Can you count on Konta?
Watching Johanna Konta’s two set defeat yesterday on the side court to Czech Marketa Vondrousova, I wondered if Konta would be in that great line of British never-quite-made- its.
On the male line, there was Bobby Wilson, Mike Sangster, Taylor, Cox and Tim Henman.
My great aunt Gladys, a committee member at Queens and umpire, told me as a young girl of the feats of Angela Mortimer, Ann Jones, Christine Truman and Virginia Wade but the silverware disappeared after that with Sue Barker and Jo Durie.
The latter won two mixed double grand slams with Jamie Bates and reached a semi final in 1983.
She could argue that her career spanned the greatest of them all Martina Navratilova, and also Steffi Graf, Chris Evert-Floyd, Gabriele Sabatini and Hana Mandikova. Tim Henman had to compete with Pete Sampras, Andre Agassi and Roger Federer. However post-Serena Willliams the field is now more open in the Ladies section.
In the two sets Konta led 5-3 and 5-4 but seemed to lack the toughness to close the match out.
In tennis the seventh game is often all important and winning those Konta should have have gone on to triumph.
One can imagine that an American or German would. She is 10 years older than Vondrousova and with so many teens around she may well have missed her chance. That she was Australian till 12 and also carries a Hungarian passport may mean she would never be regarded as a British champion but she seems an amiable and wholesome type so a media career might await.
I called to congratulate Uncle Bob Tickler on being successful in the Wimbledon Debenture ballot in the secret hope that he might let me have his ticket in the final week.
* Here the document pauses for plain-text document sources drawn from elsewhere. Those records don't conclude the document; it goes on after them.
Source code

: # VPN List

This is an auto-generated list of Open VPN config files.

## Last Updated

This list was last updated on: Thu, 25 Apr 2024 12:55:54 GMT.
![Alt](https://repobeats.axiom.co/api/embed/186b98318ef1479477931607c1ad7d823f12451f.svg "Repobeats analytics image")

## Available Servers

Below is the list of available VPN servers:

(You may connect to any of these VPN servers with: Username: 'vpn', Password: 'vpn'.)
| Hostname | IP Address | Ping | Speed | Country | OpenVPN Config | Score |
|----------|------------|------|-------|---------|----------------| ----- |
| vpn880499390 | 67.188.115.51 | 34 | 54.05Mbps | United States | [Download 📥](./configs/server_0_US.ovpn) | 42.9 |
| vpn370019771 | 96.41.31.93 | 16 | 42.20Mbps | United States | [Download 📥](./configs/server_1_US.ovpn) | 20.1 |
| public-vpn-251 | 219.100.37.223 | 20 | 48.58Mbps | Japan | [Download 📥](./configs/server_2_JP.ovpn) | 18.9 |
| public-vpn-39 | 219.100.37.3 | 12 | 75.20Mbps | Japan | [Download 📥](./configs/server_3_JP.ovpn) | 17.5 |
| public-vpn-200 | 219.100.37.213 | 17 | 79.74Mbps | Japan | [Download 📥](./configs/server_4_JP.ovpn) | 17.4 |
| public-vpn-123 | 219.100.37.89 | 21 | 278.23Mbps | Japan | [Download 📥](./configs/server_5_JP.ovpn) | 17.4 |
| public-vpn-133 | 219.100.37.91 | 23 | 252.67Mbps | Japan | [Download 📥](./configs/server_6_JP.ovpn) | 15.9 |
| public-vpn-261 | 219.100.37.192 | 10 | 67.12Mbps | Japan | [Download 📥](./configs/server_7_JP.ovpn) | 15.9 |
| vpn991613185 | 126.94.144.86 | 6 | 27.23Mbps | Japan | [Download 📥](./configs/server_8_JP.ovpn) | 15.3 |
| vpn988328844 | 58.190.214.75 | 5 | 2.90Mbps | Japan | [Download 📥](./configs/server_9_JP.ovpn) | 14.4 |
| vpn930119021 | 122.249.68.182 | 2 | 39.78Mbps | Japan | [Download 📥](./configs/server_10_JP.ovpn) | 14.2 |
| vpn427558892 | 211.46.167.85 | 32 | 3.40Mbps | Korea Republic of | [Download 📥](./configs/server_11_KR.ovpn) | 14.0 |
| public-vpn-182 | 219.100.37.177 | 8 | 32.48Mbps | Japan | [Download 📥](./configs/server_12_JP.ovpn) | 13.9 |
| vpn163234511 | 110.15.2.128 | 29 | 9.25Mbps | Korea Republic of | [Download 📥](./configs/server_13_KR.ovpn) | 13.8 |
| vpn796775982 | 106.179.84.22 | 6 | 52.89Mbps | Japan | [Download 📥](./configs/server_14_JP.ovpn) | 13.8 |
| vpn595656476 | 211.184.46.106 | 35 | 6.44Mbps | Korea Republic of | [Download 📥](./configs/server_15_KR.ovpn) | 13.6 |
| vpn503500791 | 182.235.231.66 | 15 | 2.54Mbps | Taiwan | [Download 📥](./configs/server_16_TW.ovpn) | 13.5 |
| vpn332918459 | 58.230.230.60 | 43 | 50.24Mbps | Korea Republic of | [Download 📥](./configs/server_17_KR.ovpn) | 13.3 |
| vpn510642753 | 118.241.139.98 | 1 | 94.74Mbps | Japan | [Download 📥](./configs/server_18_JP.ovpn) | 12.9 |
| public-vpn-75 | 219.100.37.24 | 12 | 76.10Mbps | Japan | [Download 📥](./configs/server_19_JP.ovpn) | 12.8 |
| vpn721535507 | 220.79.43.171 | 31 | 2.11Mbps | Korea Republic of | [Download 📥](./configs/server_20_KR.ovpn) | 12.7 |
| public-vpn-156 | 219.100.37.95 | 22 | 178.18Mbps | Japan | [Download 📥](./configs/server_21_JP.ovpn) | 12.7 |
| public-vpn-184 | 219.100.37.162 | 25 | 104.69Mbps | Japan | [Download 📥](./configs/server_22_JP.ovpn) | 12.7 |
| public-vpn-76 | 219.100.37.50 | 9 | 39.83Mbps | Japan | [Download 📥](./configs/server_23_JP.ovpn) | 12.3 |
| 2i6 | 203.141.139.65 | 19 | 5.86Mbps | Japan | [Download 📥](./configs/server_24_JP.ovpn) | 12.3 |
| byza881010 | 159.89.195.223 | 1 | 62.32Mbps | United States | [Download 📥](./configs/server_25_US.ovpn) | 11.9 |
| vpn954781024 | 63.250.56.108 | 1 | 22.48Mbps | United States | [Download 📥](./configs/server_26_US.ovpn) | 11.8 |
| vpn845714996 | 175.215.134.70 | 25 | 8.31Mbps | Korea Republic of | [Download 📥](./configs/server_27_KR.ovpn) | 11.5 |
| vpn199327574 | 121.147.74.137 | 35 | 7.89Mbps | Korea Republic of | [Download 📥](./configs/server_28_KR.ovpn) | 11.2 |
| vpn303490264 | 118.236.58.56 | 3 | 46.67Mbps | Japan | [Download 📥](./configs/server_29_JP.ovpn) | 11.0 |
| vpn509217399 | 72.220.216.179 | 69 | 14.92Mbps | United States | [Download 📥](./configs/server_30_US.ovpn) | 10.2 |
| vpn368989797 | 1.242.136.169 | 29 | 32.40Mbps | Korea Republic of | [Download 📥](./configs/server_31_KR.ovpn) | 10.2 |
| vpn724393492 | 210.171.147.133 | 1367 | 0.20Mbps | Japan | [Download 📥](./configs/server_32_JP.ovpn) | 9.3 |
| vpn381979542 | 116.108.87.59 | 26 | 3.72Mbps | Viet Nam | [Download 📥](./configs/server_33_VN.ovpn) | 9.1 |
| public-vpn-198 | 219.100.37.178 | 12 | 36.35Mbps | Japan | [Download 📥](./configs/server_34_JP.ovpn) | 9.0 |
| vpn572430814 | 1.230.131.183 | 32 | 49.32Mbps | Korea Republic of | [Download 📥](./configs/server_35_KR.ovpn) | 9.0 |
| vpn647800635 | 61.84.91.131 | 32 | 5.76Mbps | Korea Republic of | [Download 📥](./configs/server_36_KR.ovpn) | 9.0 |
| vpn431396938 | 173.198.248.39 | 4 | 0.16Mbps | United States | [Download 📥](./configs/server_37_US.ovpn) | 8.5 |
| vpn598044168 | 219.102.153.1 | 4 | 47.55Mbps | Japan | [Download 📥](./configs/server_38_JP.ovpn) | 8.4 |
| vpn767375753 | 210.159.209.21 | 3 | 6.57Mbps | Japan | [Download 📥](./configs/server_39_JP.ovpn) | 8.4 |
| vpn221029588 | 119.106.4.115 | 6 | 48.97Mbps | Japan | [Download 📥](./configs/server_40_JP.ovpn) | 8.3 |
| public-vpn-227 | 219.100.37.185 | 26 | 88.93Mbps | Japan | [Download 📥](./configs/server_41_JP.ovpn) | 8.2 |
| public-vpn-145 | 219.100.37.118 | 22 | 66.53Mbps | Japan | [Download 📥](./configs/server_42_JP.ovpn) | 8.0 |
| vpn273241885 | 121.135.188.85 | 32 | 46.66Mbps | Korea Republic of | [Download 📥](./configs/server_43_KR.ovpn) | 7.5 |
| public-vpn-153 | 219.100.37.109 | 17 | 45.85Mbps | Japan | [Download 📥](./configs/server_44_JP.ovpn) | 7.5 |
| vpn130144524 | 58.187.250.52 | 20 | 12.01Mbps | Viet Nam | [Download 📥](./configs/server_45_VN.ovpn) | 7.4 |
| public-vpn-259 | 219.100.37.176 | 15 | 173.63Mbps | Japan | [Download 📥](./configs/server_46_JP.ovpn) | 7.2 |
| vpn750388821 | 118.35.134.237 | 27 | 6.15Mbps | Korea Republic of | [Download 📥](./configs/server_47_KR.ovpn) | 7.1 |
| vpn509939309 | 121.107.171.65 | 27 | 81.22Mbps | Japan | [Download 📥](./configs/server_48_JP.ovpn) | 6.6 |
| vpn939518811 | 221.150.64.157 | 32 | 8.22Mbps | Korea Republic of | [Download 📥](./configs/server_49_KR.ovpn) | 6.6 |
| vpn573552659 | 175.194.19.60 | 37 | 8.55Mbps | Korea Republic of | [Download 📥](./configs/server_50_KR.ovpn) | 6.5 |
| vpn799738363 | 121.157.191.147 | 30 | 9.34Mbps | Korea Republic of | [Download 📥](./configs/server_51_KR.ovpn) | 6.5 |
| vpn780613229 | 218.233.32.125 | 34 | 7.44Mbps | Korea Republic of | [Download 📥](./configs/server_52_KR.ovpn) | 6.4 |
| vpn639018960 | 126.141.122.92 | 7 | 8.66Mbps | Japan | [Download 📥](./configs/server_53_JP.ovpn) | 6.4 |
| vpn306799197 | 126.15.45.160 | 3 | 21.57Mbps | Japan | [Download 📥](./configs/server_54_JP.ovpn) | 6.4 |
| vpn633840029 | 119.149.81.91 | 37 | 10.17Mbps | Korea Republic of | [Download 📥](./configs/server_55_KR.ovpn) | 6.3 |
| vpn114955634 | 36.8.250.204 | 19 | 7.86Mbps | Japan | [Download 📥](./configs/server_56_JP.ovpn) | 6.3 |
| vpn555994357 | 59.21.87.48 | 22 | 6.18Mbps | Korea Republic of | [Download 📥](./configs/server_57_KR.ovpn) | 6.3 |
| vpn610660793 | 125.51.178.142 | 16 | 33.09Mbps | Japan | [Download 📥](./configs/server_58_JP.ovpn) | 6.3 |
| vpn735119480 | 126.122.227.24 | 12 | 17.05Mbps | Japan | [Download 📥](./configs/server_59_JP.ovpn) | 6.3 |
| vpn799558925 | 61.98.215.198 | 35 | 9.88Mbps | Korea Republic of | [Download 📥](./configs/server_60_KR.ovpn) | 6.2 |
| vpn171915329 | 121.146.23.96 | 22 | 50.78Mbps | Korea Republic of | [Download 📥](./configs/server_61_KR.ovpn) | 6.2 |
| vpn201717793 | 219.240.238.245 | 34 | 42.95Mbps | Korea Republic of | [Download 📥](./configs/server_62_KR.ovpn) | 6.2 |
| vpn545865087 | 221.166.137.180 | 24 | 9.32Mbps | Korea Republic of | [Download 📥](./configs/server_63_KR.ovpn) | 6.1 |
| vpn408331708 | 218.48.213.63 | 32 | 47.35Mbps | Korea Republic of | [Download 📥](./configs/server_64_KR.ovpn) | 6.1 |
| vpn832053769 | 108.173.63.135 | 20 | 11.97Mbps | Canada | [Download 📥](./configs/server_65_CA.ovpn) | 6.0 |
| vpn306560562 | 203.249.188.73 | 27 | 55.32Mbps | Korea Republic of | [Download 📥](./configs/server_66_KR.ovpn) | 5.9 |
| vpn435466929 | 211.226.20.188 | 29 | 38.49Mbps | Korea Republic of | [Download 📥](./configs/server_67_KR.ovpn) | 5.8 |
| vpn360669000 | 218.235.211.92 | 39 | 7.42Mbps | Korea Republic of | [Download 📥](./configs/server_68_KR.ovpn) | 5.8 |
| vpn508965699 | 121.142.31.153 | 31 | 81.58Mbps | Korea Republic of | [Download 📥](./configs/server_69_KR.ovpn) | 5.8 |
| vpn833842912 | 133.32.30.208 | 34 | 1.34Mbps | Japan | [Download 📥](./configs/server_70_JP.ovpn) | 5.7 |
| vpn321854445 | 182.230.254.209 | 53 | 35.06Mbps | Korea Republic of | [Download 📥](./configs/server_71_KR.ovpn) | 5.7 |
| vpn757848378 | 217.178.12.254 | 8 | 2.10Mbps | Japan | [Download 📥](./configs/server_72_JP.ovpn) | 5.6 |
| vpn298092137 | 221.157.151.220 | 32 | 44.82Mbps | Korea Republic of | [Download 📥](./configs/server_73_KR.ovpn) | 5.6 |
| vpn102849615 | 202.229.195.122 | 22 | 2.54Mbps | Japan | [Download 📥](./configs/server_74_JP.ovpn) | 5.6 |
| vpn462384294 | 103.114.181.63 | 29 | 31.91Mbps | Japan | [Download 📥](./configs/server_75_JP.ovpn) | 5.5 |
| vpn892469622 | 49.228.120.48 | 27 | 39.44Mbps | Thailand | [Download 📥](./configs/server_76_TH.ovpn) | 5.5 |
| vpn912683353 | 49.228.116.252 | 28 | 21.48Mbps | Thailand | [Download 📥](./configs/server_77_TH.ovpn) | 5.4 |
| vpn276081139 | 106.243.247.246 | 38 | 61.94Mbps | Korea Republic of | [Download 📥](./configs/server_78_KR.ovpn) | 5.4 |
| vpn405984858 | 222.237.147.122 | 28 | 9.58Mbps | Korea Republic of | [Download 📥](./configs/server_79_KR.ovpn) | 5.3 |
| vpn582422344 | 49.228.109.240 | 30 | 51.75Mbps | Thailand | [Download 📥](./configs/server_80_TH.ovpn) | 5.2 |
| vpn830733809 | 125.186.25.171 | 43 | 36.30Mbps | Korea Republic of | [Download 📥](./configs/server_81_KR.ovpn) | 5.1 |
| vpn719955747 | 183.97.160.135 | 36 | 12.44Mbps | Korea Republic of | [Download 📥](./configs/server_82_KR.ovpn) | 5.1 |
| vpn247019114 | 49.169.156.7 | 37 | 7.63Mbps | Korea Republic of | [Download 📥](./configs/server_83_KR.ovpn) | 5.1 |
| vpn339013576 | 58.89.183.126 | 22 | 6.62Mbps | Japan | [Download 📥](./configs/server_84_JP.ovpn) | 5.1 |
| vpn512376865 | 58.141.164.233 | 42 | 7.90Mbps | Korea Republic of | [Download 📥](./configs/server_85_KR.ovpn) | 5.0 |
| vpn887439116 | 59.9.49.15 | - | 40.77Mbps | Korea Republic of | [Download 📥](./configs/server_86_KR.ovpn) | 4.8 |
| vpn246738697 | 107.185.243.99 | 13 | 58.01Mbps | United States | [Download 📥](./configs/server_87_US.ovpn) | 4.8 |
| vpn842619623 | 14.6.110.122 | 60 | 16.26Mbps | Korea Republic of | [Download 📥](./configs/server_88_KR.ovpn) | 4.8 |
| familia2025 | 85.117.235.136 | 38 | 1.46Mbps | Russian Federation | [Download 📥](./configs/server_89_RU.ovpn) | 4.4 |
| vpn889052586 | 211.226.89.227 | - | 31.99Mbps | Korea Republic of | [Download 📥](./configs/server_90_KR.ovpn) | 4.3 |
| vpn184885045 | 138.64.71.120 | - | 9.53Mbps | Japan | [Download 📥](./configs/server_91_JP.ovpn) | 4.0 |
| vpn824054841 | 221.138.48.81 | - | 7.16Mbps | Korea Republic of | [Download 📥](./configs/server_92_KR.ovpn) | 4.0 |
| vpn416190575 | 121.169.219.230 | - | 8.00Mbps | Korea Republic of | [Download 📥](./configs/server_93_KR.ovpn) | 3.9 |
He was fulminating against fund manager Neil Woodford for “gating” his flagship fund (suspending dealing to you and I) and threatening to have him bounced out of the Square Mile till I pointed out that my partner Josh, who works for a digital broking platform, had told me he operated out of Oxford.
After he calmed down, Bob made the interesting point on the great debate on equality of prize money. He had done his homework on the prices for tickets in the secondary market this year for the semi-finals and finals and they were very much less for the Ladies matches.
Finally I was amazed when watching Novak Djokovic play Dominic Thiem that, at the first drop of a shower, the Serb ran off the court without any decision yet made by the umpire.
He was losing 2 sets to one and 3-1 down and that seems to be his rationale.
The French Open authorities rightly took flak as play seemed perfectly possible. With that, and the decision to play the ladies semi-finals on an outer court with a capacity of 5000, they justifiably are under fire.